Don Ramon Castilla, a Peruvian general, born at Tarapaca, Aug. 30, 1797, died May 25, 1867. He entered the Spanish army in 1816, and was made lieutenant in 1820. Soon afterward he joined the army of independence, and was made lieutenant colonel. In 1830 he went to Lima, and was appointed by Gamarra chief of staff of the whole army. He was made brigadier general by Orbegoso, the provisional president, whom he supported until the treaty with Santa Cruz, the president of Bolivia. He then fled to Chili, and in 1837 joined the army of the Peruvian patriots who marched against Santa Cruz. Castilla was second leader of the vanguard at the attack upon Lima and defeat of Orbegoso, and made common cause with Gamarra, who was proclaimed president by the patriots, while Castilla was appointed minister of war. In 1841 he was second in command of the Peruvian army which invaded Bolivia. In 1844 he overthrew the dictator Vivanco, and in the following year he was elected president of Peru. At the expiration of his term of office in 1851 he was succeeded by Gen. Echenique. Soon after, the administration of the latter having become unpopular, Castilla began a revolution at Arequipa, overcame Echenique, and entered Lima in 1855 as supreme ruler of the country.

In this capacity he made many reforms, the most important of which was the abolition of slavery, He was reelected president in 1858, and two years afterward proclaimed a new constitution, which established universal suffrage and prohibited the exercise of every form of religion except the Catholic.

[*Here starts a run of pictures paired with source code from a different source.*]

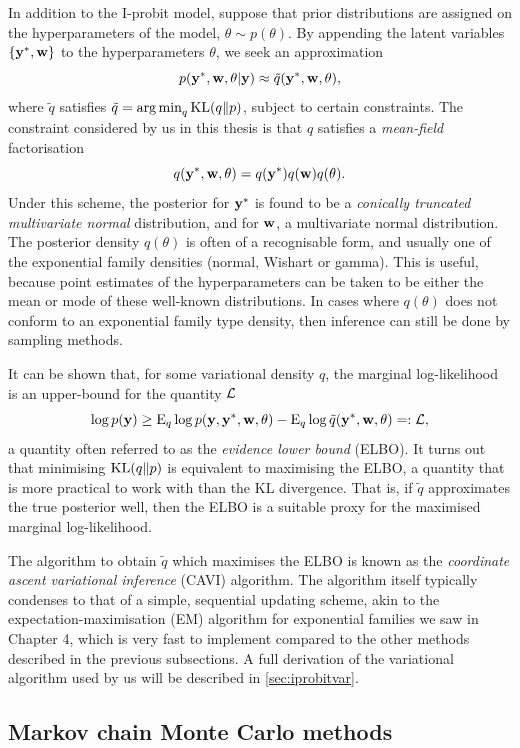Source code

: In addition to the I-probit model, suppose that prior distributions are assigned on the hyperparameters of the model, $\theta \sim p(\theta)$.
By appending the latent variables $\{{\mathbf y}^*,{\mathbf w}\}$ to the hyperparameters $\theta$, we seek an approximation
\[
  p({\mathbf y}^*,{\mathbf w},\theta | {\mathbf y}) \approx \tilde q({\mathbf y}^*,{\mathbf w},\theta),
\]
where $\tilde q$ satisfies $\tilde q = \operatorname*{arg\,min}_q \operatorname{KL}(q\Vert p)$, subject to certain constraints.
The constraint considered by us in this thesis is that $q$ satisfies a \emph{mean-field} factorisation
\[
  q({\mathbf y}^*,{\mathbf w},\theta) = q({\mathbf y}^*)q({\mathbf w})q(\theta).
\]
Under this scheme, the posterior for ${\mathbf y}^*$ is found to be a \emph{conically truncated multivariate normal} distribution, and for ${\mathbf w}$, a multivariate normal distribution.
The posterior density $q(\theta)$ is often of a recognisable form, and usually one of the exponential family densities (normal, Wishart or gamma).
This is useful, because point estimates of the hyperparameters can be taken to be either the mean or mode of these well-known distributions.
In cases where $q(\theta)$ does not conform to an exponential family type density, then inference can still be done by sampling methods.

It can be shown that, for some variational density $q$, the marginal log-likelihood is an upper-bound for the quantity ${\mathcal L}$
\[
  \log p({\mathbf y}) \geq 
    \operatorname{E}_{ q} \log p({\mathbf y},{\mathbf y}^*,{\mathbf w},\theta)
    - \operatorname{E}_{ q} \log \tilde q({\mathbf y}^*,{\mathbf w},\theta) =: {\mathcal L},
\]
a quantity often referred to as the \emph{evidence lower bound} (ELBO).
It turns out that minimising $\operatorname{KL}(q\Vert p)$ is equivalent to maximising the ELBO, a quantity that is more practical to work with than the KL divergence.
That is, if $\tilde q$ approximates the true posterior well, then the ELBO is a suitable proxy for the maximised marginal log-likelihood.

The algorithm to obtain $\tilde q$ which maximises the ELBO is known as the \emph{coordinate ascent variational inference} (CAVI) algorithm.
The algorithm itself typically condenses to that of a simple, sequential updating scheme, akin to the expectation-maximisation (EM) algorithm for exponential families we saw in Chapter 4, which is very fast to implement compared to the other methods described in the previous subsections.
A full derivation of the variational algorithm used by us will be described in \cref{sec:iprobitvar}.

\subsection{Markov chain Monte Carlo methods}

In 1861 he made an unsuccessful attempt to annex Bolivia to Peru. In 1862 ho was succeeded as president by Gen. San Ramon, and he in 1863 by Pezet. Castilla, having assumed a hostile attitude toward the latter, was arrested in 1865, but soon gained his liberty, and joined the movement under Prado. In 1867 he headed an insurrection against Prado, and was on his way to Arica when he died.